Now, that last one especially sticks out, because at this point in time, deciding to rewatch Glee or watch Glee for the first time is essentially like signing a contract with the TV demons, one that requires you to update everyone you know (and even people you don’t) about your Glee progress, which in turn causes them to remember things about Glee they had long since buried in a shallow mind grave for good reason. Unlike those other binge-watches, a binge-watch of Glee is one that requires a dedication to specific type of televised madness. And when it’s over, where can you possibly go for your next binge-watch? Over to one of those beloved or prestige shows? A better Ryan Murphy property (Popular)? A worse one (Scream Queens)?
To me, with the return of Glee to the TV nerd consciousness in this way—to the point that Ryan Murphy is now threatening to do it all over again—the best route is for a follow-up of equal or greater madness, one that truly captured the spirit of ridiculousness and nonsense that a series such as Glee exuded, especially in the same era. Thankfully, with the launch of HBO Max, the perfect follow-up series (right down to lasting long past its expiration date in a lot of ways) is finally available to stream again: ABC Family’s (now known as Freeform) flagship teen drama series, the now 10-years-old Pretty Little Liars. (There’s even actor overlap between it and the aforementioned “other” Ryan Murphy properties.)
Based on the book series of the same name by Sara Shepard and lasting seven seasons and 160 episodes, Pretty Little Liars (developed by showrunner I. Marlene King) premiered on ABC Family in June of 2010, just a year after Glee. But thankfully, unlike a number of teen dramas in a post-Glee world, Pretty Little Liars never relied on its cast to be actors-slash-singers. (Except for that one time, which only cemented that specific character’s role as “the one who seems to be on a different show.”) Instead, Liars paved the way for the modern-day teen drama with a dark, mysterious genre (but not quite sci-fi/fantasy/supernatural) twist, a la Riverdale (again, minus the unnecessary singing), steeped in intentional anachronisms and heavily inspired by Old Hollywood (especially film noir and the films of Alfred Hitchcock).

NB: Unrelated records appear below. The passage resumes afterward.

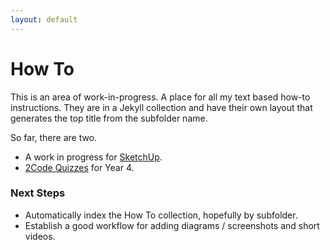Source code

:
```yaml
---
layout: default
---
```


# How To
This is an area of work-in-progress. A place for all my text based how-to instructions. They are in a Jekyll collection and have their own layout that generates the top title from the subfolder name.

So far, there are two.

* A work in progress for [SketchUp](/howtos/SketchUp/do-a-roof.html).
* [2Code Quizzes](/howtos/2Code/make-a-simple-quiz.html) for Year 4.

### Next Steps

* Automatically index the How To collection, hopefully by subfolder.
* Establish a good workflow for adding diagrams / screenshots and short videos.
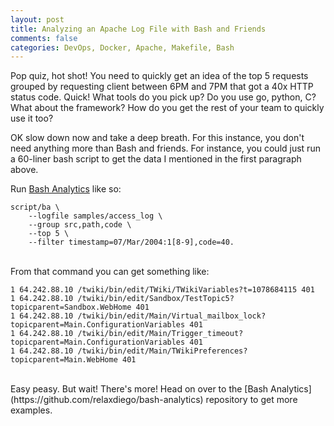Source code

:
 ```yaml
---
layout: post
title: Analyzing an Apache Log File with Bash and Friends
comments: false
categories: DevOps, Docker, Apache, Makefile, Bash
---
```


Pop quiz, hot shot! You need to quickly get an idea of the top 5 requests
grouped by requesting client between 6PM and 7PM that got a 40x HTTP status
code. Quick! What tools do you pick up? Do you use go, python, C? What
about the framework? How do you get the rest of your team to quickly use
it too?

OK slow down now and take a deep breath. For this instance, you don't need
anything more than Bash and friends. For instance, you could just run a
60-liner bash script to get the data I mentioned in the first paragraph above.

Run [Bash Analytics](https://github.com/relaxdiego/bash-analytics) like so:

```
script/ba \
    --logfile samples/access_log \
    --group src,path,code \
    --top 5 \
    --filter timestamp=07/Mar/2004:1[8-9],code=40.
```

<br/>
From that command you can get something like:

```
1 64.242.88.10 /twiki/bin/edit/TWiki/TWikiVariables?t=1078684115 401
1 64.242.88.10 /twiki/bin/edit/Sandbox/TestTopic5?topicparent=Sandbox.WebHome 401
1 64.242.88.10 /twiki/bin/edit/Main/Virtual_mailbox_lock?topicparent=Main.ConfigurationVariables 401
1 64.242.88.10 /twiki/bin/edit/Main/Trigger_timeout?topicparent=Main.ConfigurationVariables 401
1 64.242.88.10 /twiki/bin/edit/Main/TWikiPreferences?topicparent=Main.WebHome 401
```

<br/>
Easy peasy. But wait! There's more! Head on over to the 
[Bash Analytics](https://github.com/relaxdiego/bash-analytics) repository
to get more examples.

Pretty Little Liars also took a page out of Twin Peaks and Veronica Mars books, as the series centered around the major question of, “What if the most privileged teenage girl you knew in a small town ended up murdered?” Only Pretty Little Liars rephrased the question into, “What if the most privileged teenage girl—who was also possibly the worst person you knew—in small town ended up murdered … and then an omniscient, omnipresent bully hacker plagued you and your friends over your complicity in her Queen Bee reign of terror prior to her murder?” Honestly, even Gossip Girl could never achieve such heights. And with that specific question, an increasingly-impressive and eerie amount of tricks up “A’s” (the omniscient, omnipresent bully hacker) sleeve, flashbacks revealing just how much of a nightmare the deceased Alison DiLaurentis (Sasha Pieterse) was, and a quite winning foursome in the form of Lucy Hale (Aria Montgomery), Troian Bellisario (Spencer Hastings), Ashley Benson (Hanna Marin), and Shay Mitchell (Emily Fields), Pretty Little Liars had itself a stew going.
Of course, like many of its contemporaries (both dramas and comedies), Pretty Little Liars holds up in 2020 about as well a wet tissue. To be perfectly honest, it held up poorly as it aired, specifically in the case of its centerpiece “love” affair between the 16-year-old Aria and her 20-something-year-old English teacher, Ezra Fitz (Ian Harding). Or in the case of pretty much every one of these 16-year-old girl characters—excluding lesbian Emily and other LGBTQ+ supporting characters, at least—and their “love” affairs with 20-something-but-closer-to-30-year-old men. In fact, Pretty Little Liars was arguably the major tipping point for teacher-student (and adult-teen) relationships in teen dramas, to the point that Riverdale’s attempt at doing the story in its otherwise lauded first season was met with such a loud metaphorical thud it was truly impressive.